Correspondingly, a survey conducted by Reuters indicates that the SBP is prepared to reduce its benchmark interest rate by 50bps to 10.5%, with a broad expectation for continued easing as inflation moderates and external balances strengthen.
Ahmed Mobeen, a Senior Economist at S&P Global Market Intelligence, commented that the SBP is expected to further decrease rates but might proceed at a more “measured” tempo throughout the latter part of the year due to heightened import demand and worldwide commodity risks.
Previous MPC Meeting
During its June meeting, the MPC resolved to maintain the policy rate at 11%, aligning with market forecasts.
The committee at that juncture recognized that the rise in inflation during May, reaching 3.5% year-on-year (y/y), corresponded with their projections, while core inflation experienced a slight reduction.
“Looking ahead, inflation is anticipated to gradually rise and then stabilise within the targeted range during FY26,” the committee articulated.
The MPC also concluded that economic expansion was progressively gaining pace and was projected to strengthen further in the coming year, reinforced by the ongoing effects of earlier policy rate adjustments.

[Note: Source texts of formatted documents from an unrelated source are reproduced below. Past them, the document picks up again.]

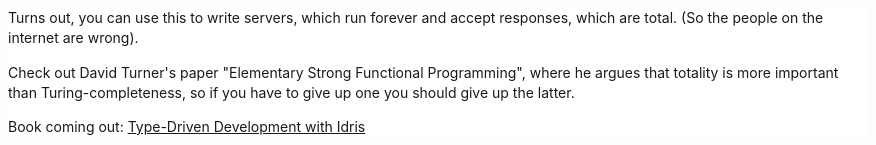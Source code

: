 Turns out, you can use this to write servers, which run forever and accept responses, which are total. (So the people on the internet are wrong).

Check out David Turner's paper "Elementary Strong Functional Programming", where he argues that totality is more important than Turing-completeness, so if you have to give up one you should give up the latter.

Book coming out: [Type-Driven Development with Idris](https://www.tinyurl.com/typedd)

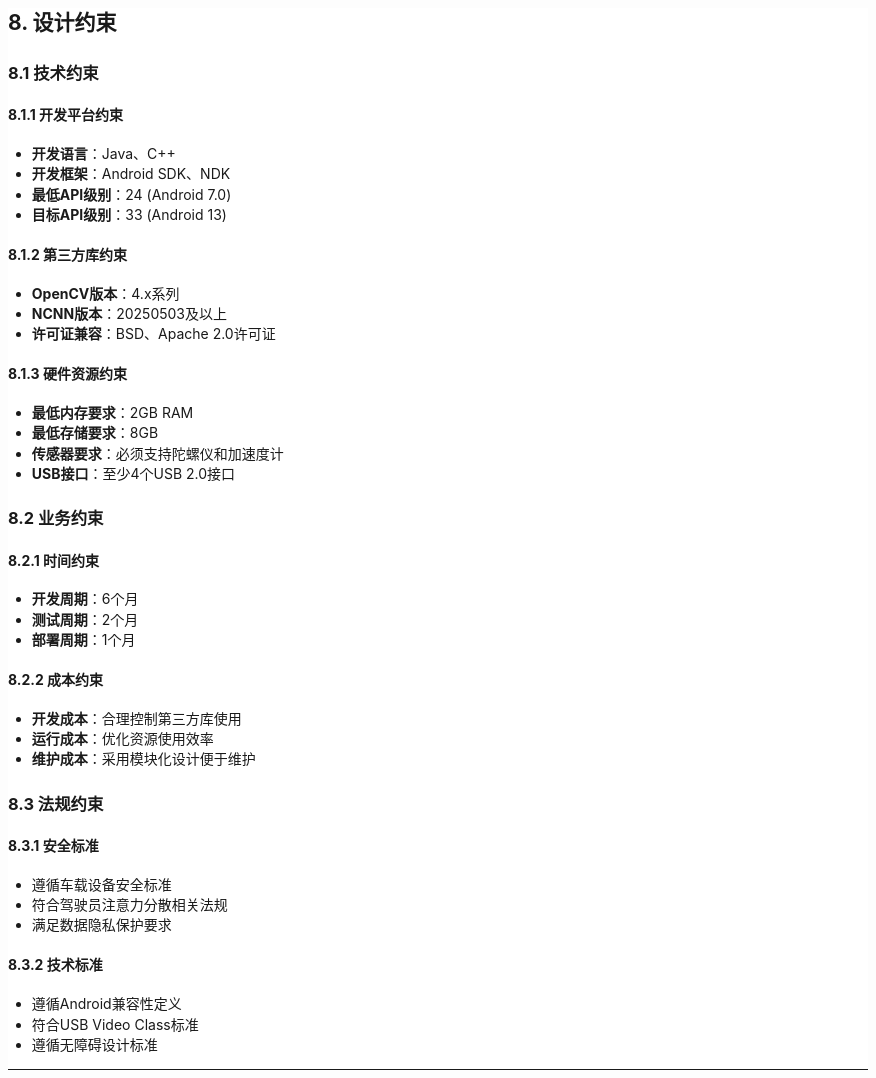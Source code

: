 
## 8. 设计约束

### 8.1 技术约束

#### 8.1.1 开发平台约束

- **开发语言**：Java、C++
- **开发框架**：Android SDK、NDK
- **最低API级别**：24 (Android 7.0)
- **目标API级别**：33 (Android 13)

#### 8.1.2 第三方库约束

- **OpenCV版本**：4.x系列
- **NCNN版本**：20250503及以上
- **许可证兼容**：BSD、Apache 2.0许可证

#### 8.1.3 硬件资源约束

- **最低内存要求**：2GB RAM
- **最低存储要求**：8GB
- **传感器要求**：必须支持陀螺仪和加速度计
- **USB接口**：至少4个USB 2.0接口

### 8.2 业务约束

#### 8.2.1 时间约束

- **开发周期**：6个月
- **测试周期**：2个月
- **部署周期**：1个月

#### 8.2.2 成本约束

- **开发成本**：合理控制第三方库使用
- **运行成本**：优化资源使用效率
- **维护成本**：采用模块化设计便于维护

### 8.3 法规约束

#### 8.3.1 安全标准

- 遵循车载设备安全标准
- 符合驾驶员注意力分散相关法规
- 满足数据隐私保护要求

#### 8.3.2 技术标准

- 遵循Android兼容性定义
- 符合USB Video Class标准
- 遵循无障碍设计标准

---
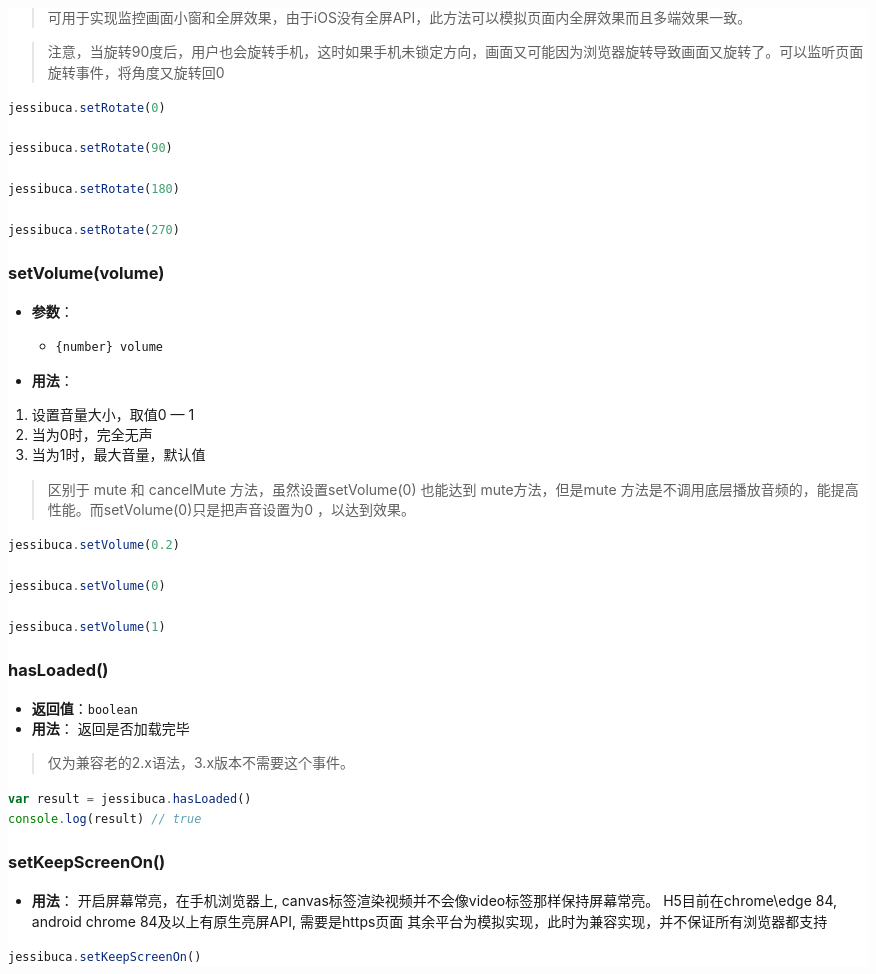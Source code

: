 > 可用于实现监控画面小窗和全屏效果，由于iOS没有全屏API，此方法可以模拟页面内全屏效果而且多端效果一致。

> 注意，当旋转90度后，用户也会旋转手机，这时如果手机未锁定方向，画面又可能因为浏览器旋转导致画面又旋转了。可以监听页面旋转事件，将角度又旋转回0


```js
jessibuca.setRotate(0)

jessibuca.setRotate(90)

jessibuca.setRotate(180)

jessibuca.setRotate(270)
```

### setVolume(volume)

- **参数**：
    - `{number} volume`

- **用法**：

1. 设置音量大小，取值0 — 1
2. 当为0时，完全无声
3. 当为1时，最大音量，默认值

> 区别于 mute 和 cancelMute 方法，虽然设置setVolume(0) 也能达到 mute方法，但是mute 方法是不调用底层播放音频的，能提高性能。而setVolume(0)只是把声音设置为0 ，以达到效果。

```js
jessibuca.setVolume(0.2)

jessibuca.setVolume(0)

jessibuca.setVolume(1)
```

### hasLoaded()

- **返回值**：`boolean`
- **用法**： 返回是否加载完毕

> 仅为兼容老的2.x语法，3.x版本不需要这个事件。

```js
var result = jessibuca.hasLoaded()
console.log(result) // true
```

### setKeepScreenOn()

- **用法**： 开启屏幕常亮，在手机浏览器上, canvas标签渲染视频并不会像video标签那样保持屏幕常亮。 H5目前在chrome\edge 84, android chrome 84及以上有原生亮屏API, 需要是https页面
  其余平台为模拟实现，此时为兼容实现，并不保证所有浏览器都支持

```js
jessibuca.setKeepScreenOn()
```
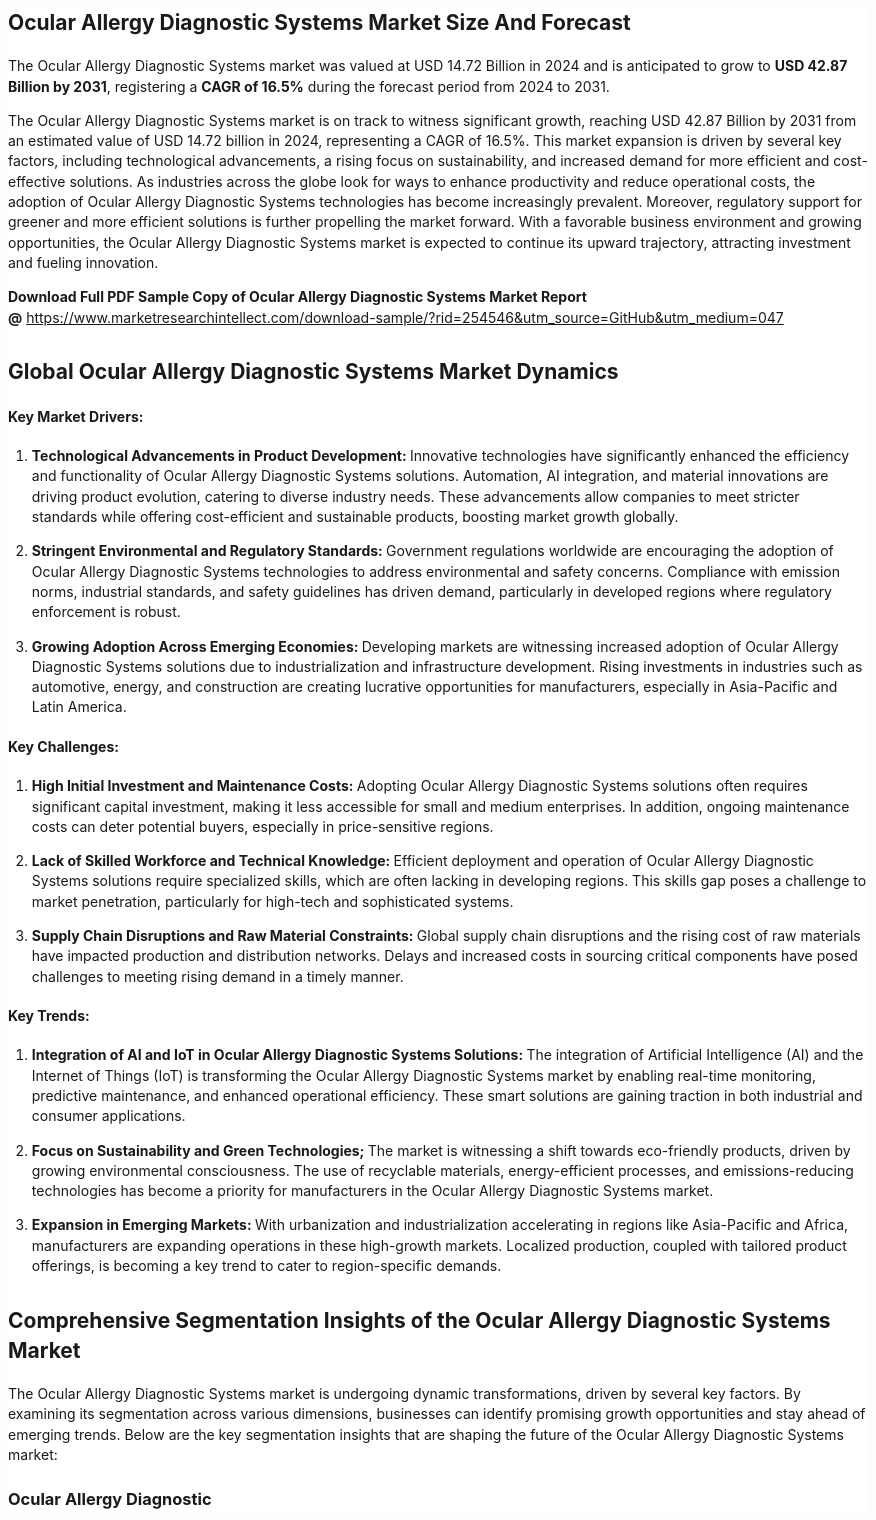 <h2>Ocular Allergy Diagnostic Systems Market Size And Forecast</h2><p>The Ocular Allergy Diagnostic Systems market was valued at USD 14.72 Billion in 2024 and is anticipated to grow to <strong>USD 42.87 Billion by 2031</strong>, registering a <strong>CAGR of 16.5%</strong> during the forecast period from 2024 to 2031.</p><p>The Ocular Allergy Diagnostic Systems market is on track to witness significant growth, reaching USD 42.87 Billion by 2031 from an estimated value of USD 14.72 billion in 2024, representing a CAGR of 16.5%. This market expansion is driven by several key factors, including technological advancements, a rising focus on sustainability, and increased demand for more efficient and cost-effective solutions. As industries across the globe look for ways to enhance productivity and reduce operational costs, the adoption of Ocular Allergy Diagnostic Systems technologies has become increasingly prevalent. Moreover, regulatory support for greener and more efficient solutions is further propelling the market forward. With a favorable business environment and growing opportunities, the Ocular Allergy Diagnostic Systems market is expected to continue its upward trajectory, attracting investment and fueling innovation.</p><p><strong>Download Full PDF Sample Copy of Ocular Allergy Diagnostic Systems Market Report @</strong>&nbsp;<a href="https://www.marketresearchintellect.com/download-sample/?rid=254546&amp;utm_source=GitHub&amp;utm_medium=047">https://www.marketresearchintellect.com/download-sample/?rid=254546&amp;utm_source=GitHub&amp;utm_medium=047</a></p><h2>Global Ocular Allergy Diagnostic Systems Market Dynamics</h2><h4><strong>Key Market Drivers:</strong></h4><ol><li><p><strong>Technological Advancements in Product Development:&nbsp;</strong>Innovative technologies have significantly enhanced the efficiency and functionality of Ocular Allergy Diagnostic Systems solutions. Automation, AI integration, and material innovations are driving product evolution, catering to diverse industry needs. These advancements allow companies to meet stricter standards while offering cost-efficient and sustainable products, boosting market growth globally.</p></li><li><p><strong>Stringent Environmental and Regulatory Standards:&nbsp;</strong>Government regulations worldwide are encouraging the adoption of Ocular Allergy Diagnostic Systems technologies to address environmental and safety concerns. Compliance with emission norms, industrial standards, and safety guidelines has driven demand, particularly in developed regions where regulatory enforcement is robust.</p></li><li><p><strong>Growing Adoption Across Emerging Economies:&nbsp;</strong>Developing markets are witnessing increased adoption of Ocular Allergy Diagnostic Systems solutions due to industrialization and infrastructure development. Rising investments in industries such as automotive, energy, and construction are creating lucrative opportunities for manufacturers, especially in Asia-Pacific and Latin America.</p></li></ol><h4><strong>Key Challenges:</strong></h4><ol><li><p><strong>High Initial Investment and Maintenance Costs:&nbsp;</strong>Adopting Ocular Allergy Diagnostic Systems solutions often requires significant capital investment, making it less accessible for small and medium enterprises. In addition, ongoing maintenance costs can deter potential buyers, especially in price-sensitive regions.</p></li><li><p><strong>Lack of Skilled Workforce and Technical Knowledge:&nbsp;</strong>Efficient deployment and operation of Ocular Allergy Diagnostic Systems solutions require specialized skills, which are often lacking in developing regions. This skills gap poses a challenge to market penetration, particularly for high-tech and sophisticated systems.</p></li><li><p><strong>Supply Chain Disruptions and Raw Material Constraints:&nbsp;</strong>Global supply chain disruptions and the rising cost of raw materials have impacted production and distribution networks. Delays and increased costs in sourcing critical components have posed challenges to meeting rising demand in a timely manner.</p></li></ol><h4><strong>Key Trends:</strong></h4><ol><li><p><strong>Integration of AI and IoT in Ocular Allergy Diagnostic Systems Solutions:&nbsp;</strong>The integration of Artificial Intelligence (AI) and the Internet of Things (IoT) is transforming the Ocular Allergy Diagnostic Systems market by enabling real-time monitoring, predictive maintenance, and enhanced operational efficiency. These smart solutions are gaining traction in both industrial and consumer applications.</p></li><li><p><strong>Focus on Sustainability and Green Technologies;&nbsp;</strong>The market is witnessing a shift towards eco-friendly products, driven by growing environmental consciousness. The use of recyclable materials, energy-efficient processes, and emissions-reducing technologies has become a priority for manufacturers in the Ocular Allergy Diagnostic Systems market.</p></li><li><p><strong>Expansion in Emerging Markets:&nbsp;</strong>With urbanization and industrialization accelerating in regions like Asia-Pacific and Africa, manufacturers are expanding operations in these high-growth markets. Localized production, coupled with tailored product offerings, is becoming a key trend to cater to region-specific demands.</p></li></ol><div class="article-main__content" data-test-id="publishing-text-block"><h2>Comprehensive Segmentation Insights of the Ocular Allergy Diagnostic Systems Market</h2><p>The Ocular Allergy Diagnostic Systems market is undergoing dynamic transformations, driven by several key factors. By examining its segmentation across various dimensions, businesses can identify promising growth opportunities and stay ahead of emerging trends. Below are the key segmentation insights that are shaping the future of the Ocular Allergy Diagnostic Systems market:</p><h3><strong>Ocular Allergy Diagnostic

Since the previous MPC meeting, several notable economic shifts have taken place.
The rupee has seen an increase of 0.04%, whereas petrol prices have gone up by 5.3%.
On the global stage, oil prices have receded by almost 4% since the last MPC assembly, currently fluctuating around $69 per barrel.
Pakistan’s headline inflation was reported at 3.2% on a year-on-year (YoY) basis in June 2025, a lower figure compared to the 3.5% recorded in May 2025, as revealed by data from the Pakistan Bureau of Statistics (PBS).
Moreover, Pakistan’s current account (C/A) demonstrated a substantial surplus of $2.1 billion throughout the fiscal year (FY) 2024-25, marking a significant turnaround from the $2.07 billion deficit registered in FY24, as indicated by SBP data.
Foreign exchange reserves held by the SBP diminished by $69 million on a weekly basis, registering at $14.46 billion as of July 18.
The total liquid foreign reserves held by the country amounted to $19.92 billion. Net foreign reserves held by commercial banks were valued at $5.46 billion.